**Required action**:
Find each line of the material below in which the word "scale" occurs, and return it.
....................
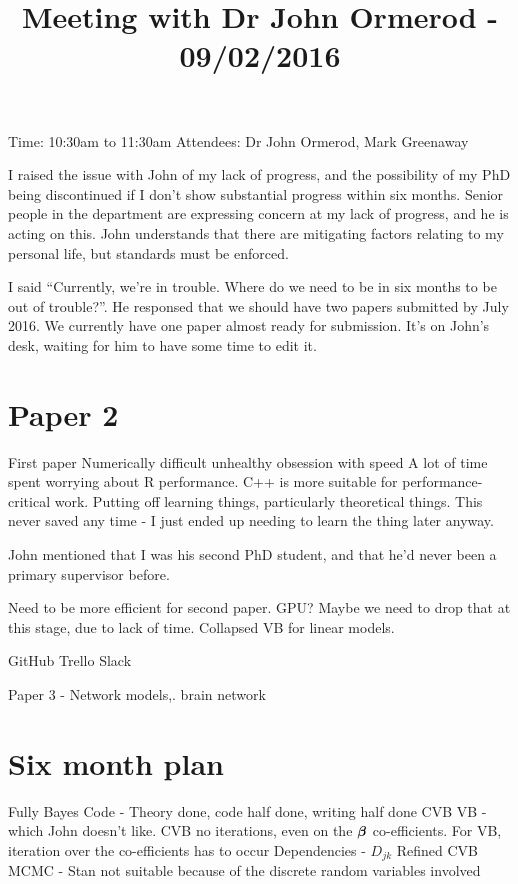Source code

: \documentclass{amsart}
\title{Meeting with Dr John Ormerod - 09/02/2016}
\begin{document}
\maketitle

Time: 10:30am to 11:30am
Attendees: Dr John Ormerod, Mark Greenaway

I raised the issue with John of my lack of progress, and the possibility of my PhD being discontinued if I
don't show substantial progress within six months. Senior people in the department are expressing concern at
my lack of progress, and he is acting on this. John understands that there are mitigating factors relating to
my personal life, but standards must be  enforced.

I said ``Currently, we're in trouble. Where do we need to be in six months to be out of trouble?''. He
responsed that we should have two papers submitted by July 2016. We currently have one paper almost ready for
submission. It's on John's desk, waiting for him to have some time to edit it.

\section{Paper 2}

First paper
Numerically difficult
unhealthy obsession with speed
A lot of time spent worrying about R performance. C++ is more suitable for performance-critical work.
Putting off learning things, particularly theoretical things. This never saved any time - I just ended up 
needing to learn the thing later anyway.

John mentioned that I was his second PhD student, and that he'd never been a primary supervisor before.

Need to be more efficient for second paper.
GPU? Maybe we need to drop that at this stage, due to lack of time.
Collapsed VB for linear models.

GitHub
Trello
Slack

Paper 3 - Network models,. brain network

\section{Six month plan}
Fully Bayes Code - Theory done, code half done, writing half done
CVB
VB - which John doesn't like. CVB no iterations, even on the ${\boldsymbol \beta}$ co-efficients. For VB, iteration over
the co-efficients has to occur
Dependencies - $D_{jk}$
Refined CVB
MCMC - Stan not suitable because of the discrete random variables involved
\end{document}
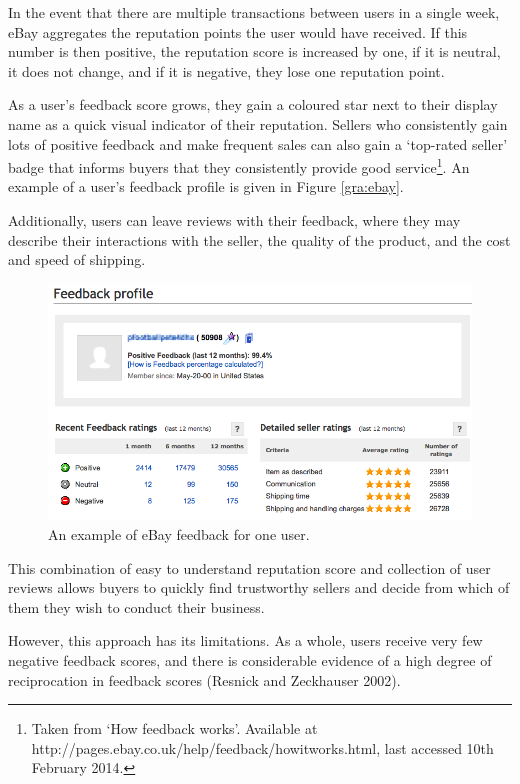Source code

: \documentclass[]{final_report}
\begin{document}
In the event that there are multiple transactions between users in a single week, eBay aggregates the reputation points the user would have received. If this number is then positive, the reputation score is increased by one, if it is neutral, it does not change, and if it is negative, they lose one reputation point.

As a user's feedback score grows, they gain a coloured star next to their display name as a quick visual indicator of their reputation. Sellers who consistently gain lots of positive feedback and make frequent sales can also gain a `top-rated seller' badge that informs buyers that they consistently provide good service\footnote{Taken from `How feedback works'. Available at http://pages.ebay.co.uk/help/feedback/howitworks.html, last accessed 10th February 2014.}. An example of a user's feedback profile is given in Figure \ref{gra:ebay}.

Additionally, users can leave reviews with their feedback, where they may describe their interactions with the seller, the quality of the product, and the cost and speed of shipping.

\begin{figure}[ht!]
\centering
\includegraphics[width=140mm]{chap2/ebayfeedback.PNG}
\caption{An example of eBay feedback for one user.}
\end{figure}\label{gra:ebay}

This combination of easy to understand reputation score and collection of user reviews allows buyers to quickly find trustworthy sellers and decide from which of them they wish to conduct their business.

However, this approach has its limitations. As a whole, users receive very few negative feedback scores, and there is considerable evidence of a high degree of reciprocation in feedback scores (Resnick and Zeckhauser 2002).
\end{document}
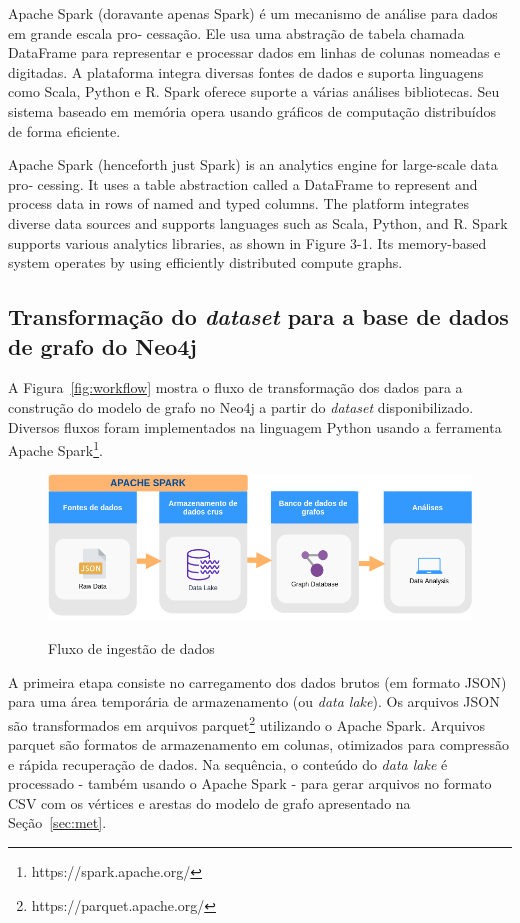 Apache Spark (doravante apenas Spark) é um mecanismo de análise para dados em grande escala pro‐
cessação. Ele usa uma abstração de tabela chamada DataFrame para representar e processar dados em
linhas de colunas nomeadas e digitadas. A plataforma integra diversas fontes de dados e
suporta linguagens como Scala, Python e R. Spark oferece suporte a várias análises
bibliotecas. Seu sistema baseado em memória opera usando gráficos de computação distribuídos de forma eficiente.

Apache Spark (henceforth just Spark) is an analytics engine for large-scale data pro‐
cessing. It uses a table abstraction called a DataFrame to represent and process data in
rows of named and typed columns. The platform integrates diverse data sources and
supports languages such as Scala, Python, and R. Spark supports various analytics
libraries, as shown in Figure 3-1. Its memory-based system operates by using efficiently distributed compute graphs.


\subsection{Transformação do \emph{dataset} para a base de dados de grafo do Neo4j}
\label{subsec:work}

A Figura~\ref{fig:workflow} mostra o fluxo de transformação dos dados para a construção do modelo de grafo no Neo4j a partir do \emph{dataset} disponibilizado. Diversos fluxos foram implementados na linguagem Python usando a ferramenta Apache Spark\footnote{https://spark.apache.org/}. 


 \begin{figure}[!h]
 \caption{Fluxo de ingestão de dados}
     \centering
     \includegraphics[scale=.45]{./Capitulo3/img/data-flow.png}
         \label{fig:dataflow}
 \end{figure}
 
 
A primeira etapa consiste no carregamento dos dados brutos (em formato JSON) para uma área temporária de armazenamento (ou \emph{data lake}). Os arquivos JSON são transformados em arquivos parquet\footnote{https://parquet.apache.org/} \cite{Boufea:17} utilizando o Apache Spark. Arquivos parquet são formatos de armazenamento em colunas, otimizados para compressão e rápida recuperação de dados. 
Na sequência, o conteúdo do \emph{data lake} é processado - também usando o Apache Spark - para gerar arquivos no formato CSV com os vértices e arestas do modelo de grafo apresentado na Seção~\ref{sec:met}.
....................
**Output of the task**:
Apache Spark (henceforth just Spark) is an analytics engine for large-scale data pro‐
     \includegraphics[scale=.45]{./Capitulo3/img/data-flow.png}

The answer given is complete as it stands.